Before you can start to calculate the break even point for different cases, you need to identify the costs. Cost are shared in two parts of cost, fixed cost and variable cost.

Fixed Cost (FC) - Cost in a specific period of time which are not dependent on the activities of the business.

                                           - depreciation
                                           - insurance
                                           - interest
                                           - rent
                                           - salaries
                                           - wages

Variable Cost (VC) - Cost in a specific period of time which are varies, more or less, in step with the output of the business. Variable Cost needs to calculate per unit.

                                           - raw material
                                           - energy usage
                                           - labor
                                           - distribution cost

Total Cost (TC) - sum of Variable Cost per unit plus Fixed Cost

TC = (VC*Unit) + FC

Break-Even Chart

In its simplest form, the break-even chart is a graphical representation. The point at which neither profit nor loss is made is known as the "break-even point" and is represented on the chart below by the intersection of the two lines:


Potential locations for company to do the business can be compared on an economic basis. Berlin (X) , Hong Kong (Y) and Denver(Z) are the places you have to analyse based on a specific break even calculation.

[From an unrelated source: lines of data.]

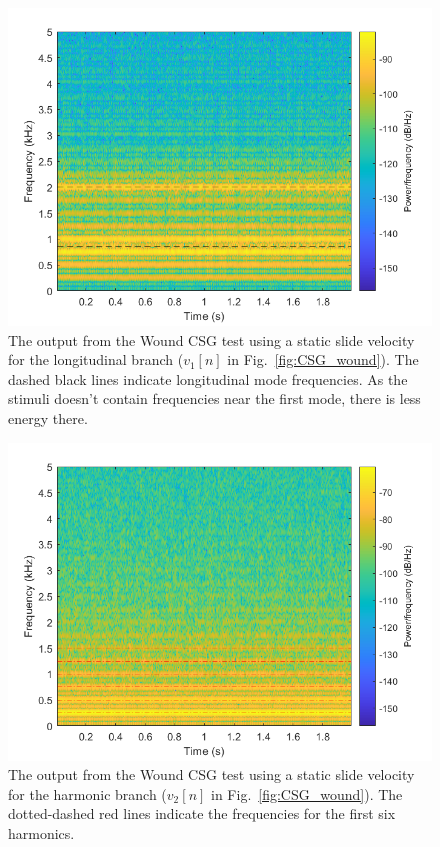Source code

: \documentclass[../main.tex]{subfiles}
\begin{document}
\begin{figure}[h!]
    \centering
    \includegraphics[scale=.57]{./images/plots/CSG_Wound_Static_Long.png}
    \caption{The output from the Wound CSG test using a static slide velocity for the longitudinal branch ($v_1[n]$ in Fig.~\ref{fig:CSG_wound}). The dashed black lines indicate longitudinal mode frequencies. As the stimuli doesn't contain frequencies near the first mode, there is less energy there.}
    \label{fig:CSGWoundStaticLong}
\end{figure}

\begin{figure}[h!]
    \centering
    \includegraphics[scale=.60]{./images/plots/CSG_Wound_Static_Harm.png}
    \caption{The output from the Wound CSG test using a static slide velocity for the harmonic branch ($v_2[n]$ in Fig.~\ref{fig:CSG_wound}). The dotted-dashed red lines indicate the frequencies for the first six harmonics.}
    \label{fig:CSGWoundStaticHarm}
\end{figure}
\end{document}
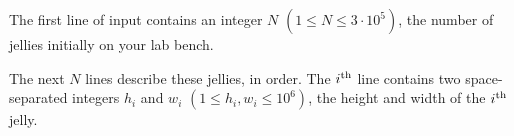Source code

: 
The first line of input contains an integer $N$ $(1 \leq N \leq 3 \cdot 10^{5})$, the number of jellies initially on your lab bench.

The next $N$ lines describe these jellies, in order. The $i\textsuperscript{th}$ line contains two space-separated integers $h_i$ and $w_i$ $(1 \leq h_i, w_i \leq 10^{6})$, the height and width of the $i\textsuperscript{th}$ jelly.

  Berlin (X)             75 (VC)                4000 (U)                         150,000 (FC)
  Hong Kong (Y)          50 (VC)                4000 (U)                         200,000 (FC)
  Denver (Z)             40 (VC)                4000 (U)                         400,000 (FC)

calculate the Total Cost (TC) for each location

              Berlin(X) :             TC = $150,000+$75(4000)=$450,000
              Hong Kong (Y) :         TC = $200,000+$50(4000)=$400,000
              Denver(Z):              TC = $400,000+$25(4000)=$500,000

The most economical site is Y because it is the least expensive.